[BreachExchange] First Cyber Attack ‘Mass Exploiting’ BlueKeep RDP Flaw Spotted in the Wild

[Destry Winant]

https://securityaffairs.co/wordpress/93328/hacking/bluekeep-mass-attack.html

Experts have spotted the first mass-hacking campaign exploiting the
BlueKeep exploit, crooks leverage the exploit to install a
cryptocurrency miner.

Security researchers have spotted the first mass-hacking campaign
exploiting the BlueKeep exploit, the attack aims at installing a
cryptocurrency miner on the infected systems.

In May, Microsoft warned users to update their systems to address the
remote code execution vulnerability dubbed BlueKeep, A few days later,
the National Security Agency (NSA) also urged Windows users and
administrators to install security updates to address BlueKeep flaw
(aka CVE-2019-0708).

In June the Cybersecurity and Infrastructure Security Agency (CISA) of
the U.S. DHS on also issued an alert for the same issue.

The vulnerability, tracked as CVE-2019-0708, impacts the Windows
Remote Desktop Services (RDS) and was addressed by Microsoft with May
2019 Patch Tuesday updates. BlueKeep is a wormable flaw that can be
exploited by malware authors to create malicious code with WannaCry
capabilities.

As explained by Microsoft, this vulnerability could be exploited by
malware with wormable capabilities, it could be exploited without user
interaction, making it possible for malware to spread in an
uncontrolled way into the target networks.

Instead, a hacker group has been using a demo BlueKeep exploit
released by the Metasploit team back in September to hack into
unpatched Windows systems and install a cryptocurrency miner.

According to the experts, this is the first attempt to exploit the
BlueKeep RDP vulnerability in mass-hacking attacks.

Over the last months, many security experts have developed their own
exploit code for this issue without publicly disclosing it for obvious
reasons.

Microsoft has released patches for Windows 7, Server 2008, XP and
Server 2003. Windows 7 and Server 2008 users can prevent
unauthenticated attacks by enabling Network Level Authentication
(NLA), and the threat can also be mitigated by blocking TCP port 3389.

Security experts warned it was a matter of time before threat actors
will start exploiting it in the wild and now it is happening.
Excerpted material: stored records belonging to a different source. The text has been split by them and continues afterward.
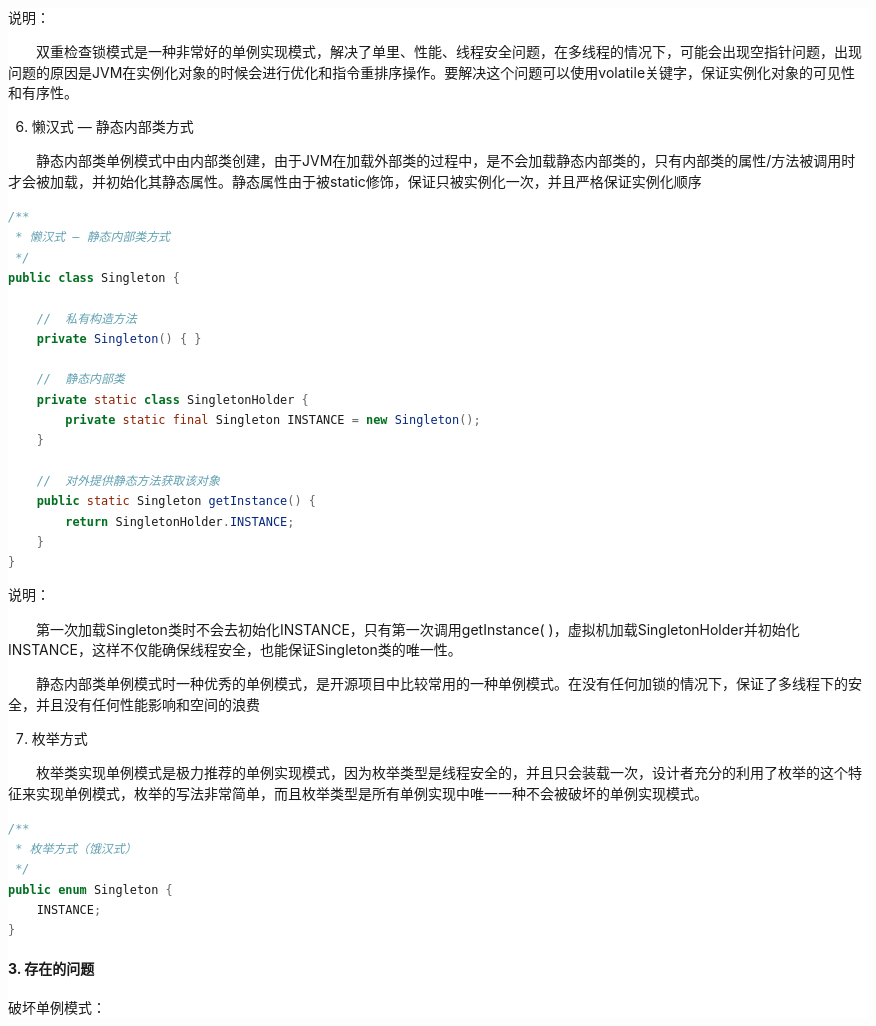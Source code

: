 说明：

&emsp;&emsp;双重检查锁模式是一种非常好的单例实现模式，解决了单里、性能、线程安全问题，在多线程的情况下，可能会出现空指针问题，出现问题的原因是JVM在实例化对象的时候会进行优化和指令重排序操作。要解决这个问题可以使用volatile关键字，保证实例化对象的可见性和有序性。

6. 懒汉式 — 静态内部类方式

&emsp;&emsp;静态内部类单例模式中由内部类创建，由于JVM在加载外部类的过程中，是不会加载静态内部类的，只有内部类的属性/方法被调用时才会被加载，并初始化其静态属性。静态属性由于被static修饰，保证只被实例化一次，并且严格保证实例化顺序

```java
/**
 * 懒汉式 — 静态内部类方式
 */
public class Singleton {
    
    //  私有构造方法
    private Singleton() { }
    
    //  静态内部类
    private static class SingletonHolder {
        private static final Singleton INSTANCE = new Singleton();
    }

    //  对外提供静态方法获取该对象
    public static Singleton getInstance() {
        return SingletonHolder.INSTANCE;
    }
}
```

说明：

&emsp;&emsp;第一次加载Singleton类时不会去初始化INSTANCE，只有第一次调用getInstance( )，虚拟机加载SingletonHolder并初始化INSTANCE，这样不仅能确保线程安全，也能保证Singleton类的唯一性。

&emsp;&emsp;静态内部类单例模式时一种优秀的单例模式，是开源项目中比较常用的一种单例模式。在没有任何加锁的情况下，保证了多线程下的安全，并且没有任何性能影响和空间的浪费

7. 枚举方式

&emsp;&emsp;枚举类实现单例模式是极力推荐的单例实现模式，因为枚举类型是线程安全的，并且只会装载一次，设计者充分的利用了枚举的这个特征来实现单例模式，枚举的写法非常简单，而且枚举类型是所有单例实现中唯一一种不会被破坏的单例实现模式。

```java
/**
 * 枚举方式（饿汉式）
 */
public enum Singleton {
    INSTANCE;
}
```



#### 3. 存在的问题

破坏单例模式：
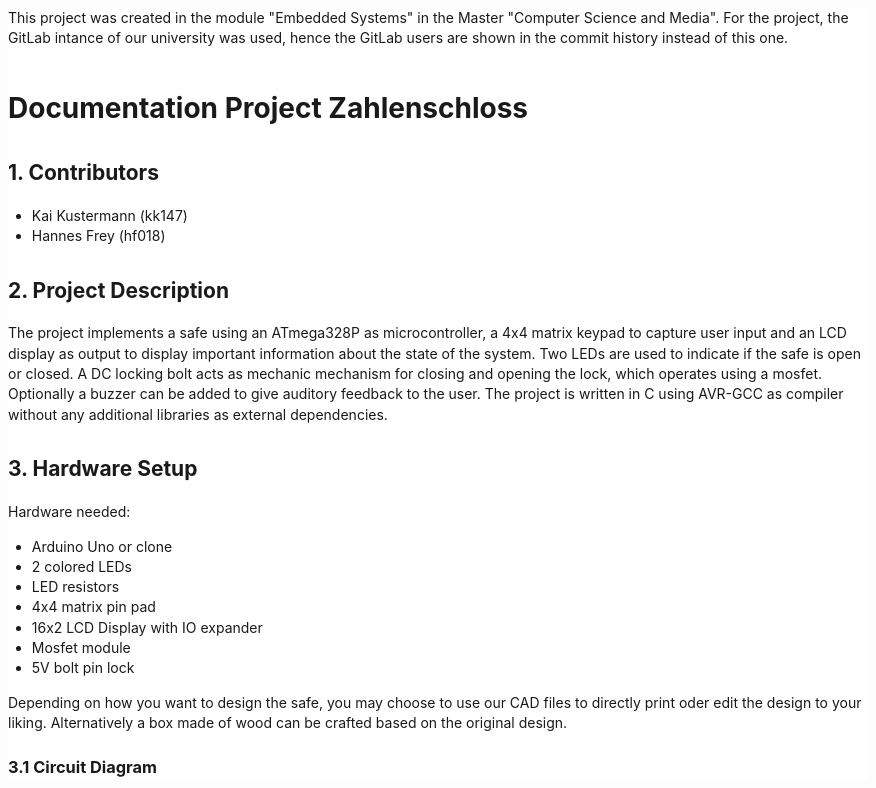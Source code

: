 This project was created in the module "Embedded Systems" in the Master "Computer Science and Media". For the project, the GitLab intance of our university was used, hence the GitLab users are shown in the commit history instead of this one.
# Documentation Project Zahlenschloss

## 1. Contributors

- Kai Kustermann (kk147)
- Hannes Frey (hf018)

## 2. Project Description

The project implements a safe using an ATmega328P as microcontroller, a 4x4 matrix keypad to capture user input and an LCD display as output to display important information about the state of the system. Two LEDs are used to indicate if the safe is open or closed. A DC locking bolt acts as mechanic mechanism for closing and opening the lock, which operates using a mosfet. Optionally a buzzer can be added to give auditory feedback to the user.
The project is written in C using AVR-GCC as compiler without any additional libraries as external dependencies.

## 3. Hardware Setup

Hardware needed:
 - Arduino Uno or clone
 - 2 colored LEDs
 - LED resistors
 - 4x4 matrix pin pad
 - 16x2 LCD Display with IO expander
 - Mosfet module
 - 5V bolt pin lock

Depending on how you want to design the safe, you may choose to use our CAD files to directly print oder edit the design to your liking. Alternatively a box made of wood can be crafted based on the original design.

### 3.1 Circuit Diagram
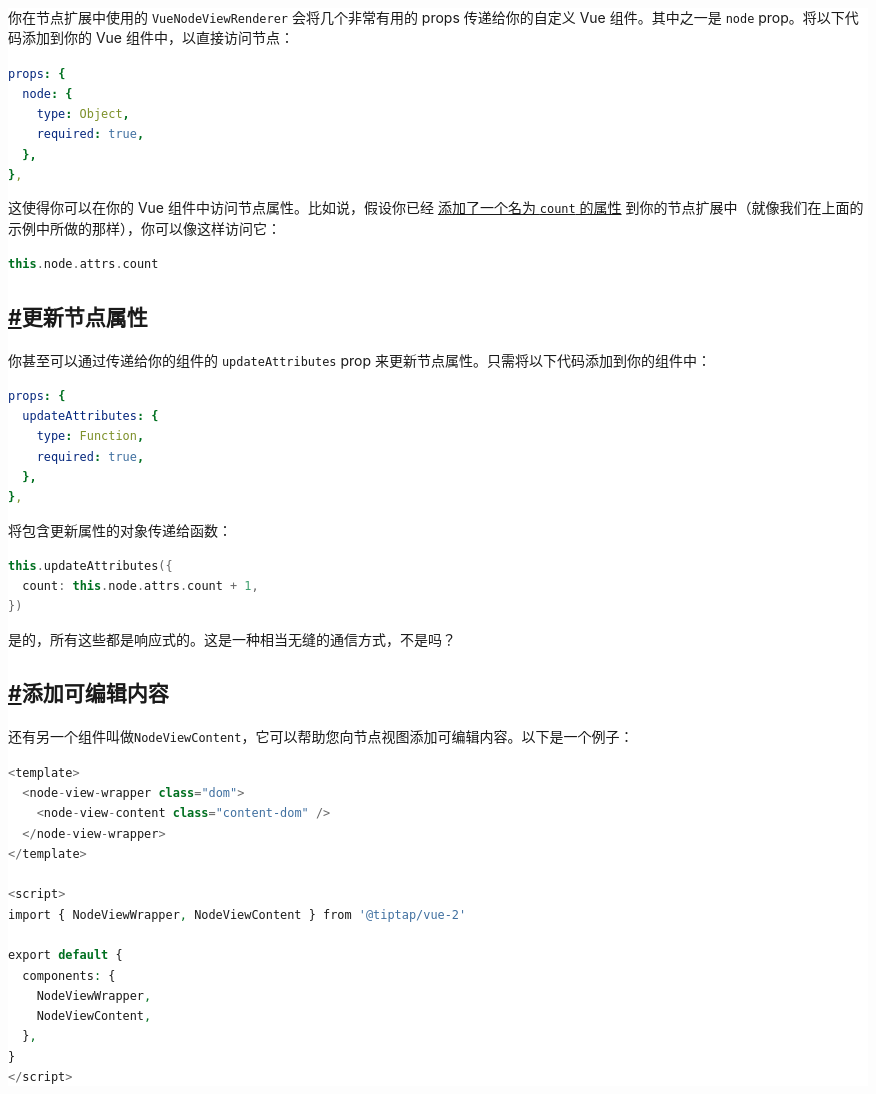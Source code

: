 你在节点扩展中使用的 `VueNodeViewRenderer` 会将几个非常有用的 props 传递给你的自定义 Vue 组件。其中之一是 `node` prop。将以下代码添加到你的 Vue 组件中，以直接访问节点：

```yaml
props: {
  node: {
    type: Object,
    required: true,
  },
},
```

这使得你可以在你的 Vue 组件中访问节点属性。比如说，假设你已经 [添加了一个名为 `count` 的属性](https://tiptap.dev/guide/custom-extensions#attributes) 到你的节点扩展中（就像我们在上面的示例中所做的那样），你可以像这样访问它：

```kotlin
this.node.attrs.count
```

## [#](https://tiptap.dev/guide/node-views/vue#update-node-attributes)更新节点属性

你甚至可以通过传递给你的组件的 `updateAttributes` prop 来更新节点属性。只需将以下代码添加到你的组件中：

```yaml
props: {
  updateAttributes: {
    type: Function,
    required: true,
  },
},
```

将包含更新属性的对象传递给函数：

```kotlin
this.updateAttributes({
  count: this.node.attrs.count + 1,
})
```

是的，所有这些都是响应式的。这是一种相当无缝的通信方式，不是吗？

## [#](https://tiptap.dev/guide/node-views/vue#adding-a-content-editable)添加可编辑内容

还有另一个组件叫做`NodeViewContent`，它可以帮助您向节点视图添加可编辑内容。以下是一个例子：

```php
<template>
  <node-view-wrapper class="dom">
    <node-view-content class="content-dom" />
  </node-view-wrapper>
</template>

<script>
import { NodeViewWrapper, NodeViewContent } from '@tiptap/vue-2'

export default {
  components: {
    NodeViewWrapper,
    NodeViewContent,
  },
}
</script>
```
The
researcher Zǝɹosum0x0 announced to have has developed a module for the
popular Metasploit penetration testing framework to exploit the
critical BlueKeep flaw.

The Metasploit module could be used to trigger the BlueKeep flaw on
vulnerable Windows XP, 7, and Server 2008, but the expert has not
publicly disclosed it to avoid threat actors abusing it.

After the disclosure of the flaw, the popular expert Robert Graham
scanned the Internet for vulnerable systems. He discovered more than
923,000 potentially vulnerable devices using the masscan port scanner
and a modified version of rdpscan,

Yesterday, the popular expert Kevin Beaumont observed some of its
EternalPot RDP honeypots crashing after being attacked.

The popular expert Marcus Hutchins analyzed data shared by Beaumont
and confirmed that attacks the honeypot systems were hit by attackers
leveraging the BlueKeep exploits to deliver a Monero Miner.

“Kevin kindly shared the crash dump with us and following this lead,
we discovered the sample was being used in a mass exploitation
attempt. Due to only smaller size kernel dumps being enabled, it is
difficult to arrive at a definite root cause.” reads a blog post
published by Hutchins.

“Finally, we confirm this segment points to executable shellcode. At
this point we can assert valid BlueKeep exploit attempts in the wild,
with shellcode that even matches that of the shellcode in the BlueKeep
metasploit module!”

The exploit code includes a sequence of encoded PowerShell commands
that compose the attack chain, the last payload is an executable
binary, a Monero Miner, downloaded from a remote server and executed
on the targeted systems.

Hutchins pointed out that the malicious code involved in the massive
attack doesn’t implement self-spreading capabilities.

Currently there is no news about the extent of this attack, it’s
unclear how many Windows systems have been compromised with the Monero
miner.

“Although this alleged activity is concerning, the information
security community (correctly) predicted much worse potential
scenarios. Based on our data we are not seeing a spike in
indiscriminate scanning on the vulnerable port like we saw when
EternalBlue was wormed across the Internet in what is now known as the
WannaCry attack.” concludes the expert. “It seems likely that a
low-level actor scanned the Internet and opportunistically infected
vulnerable hosts using out-of-the-box penetration testing utilities.”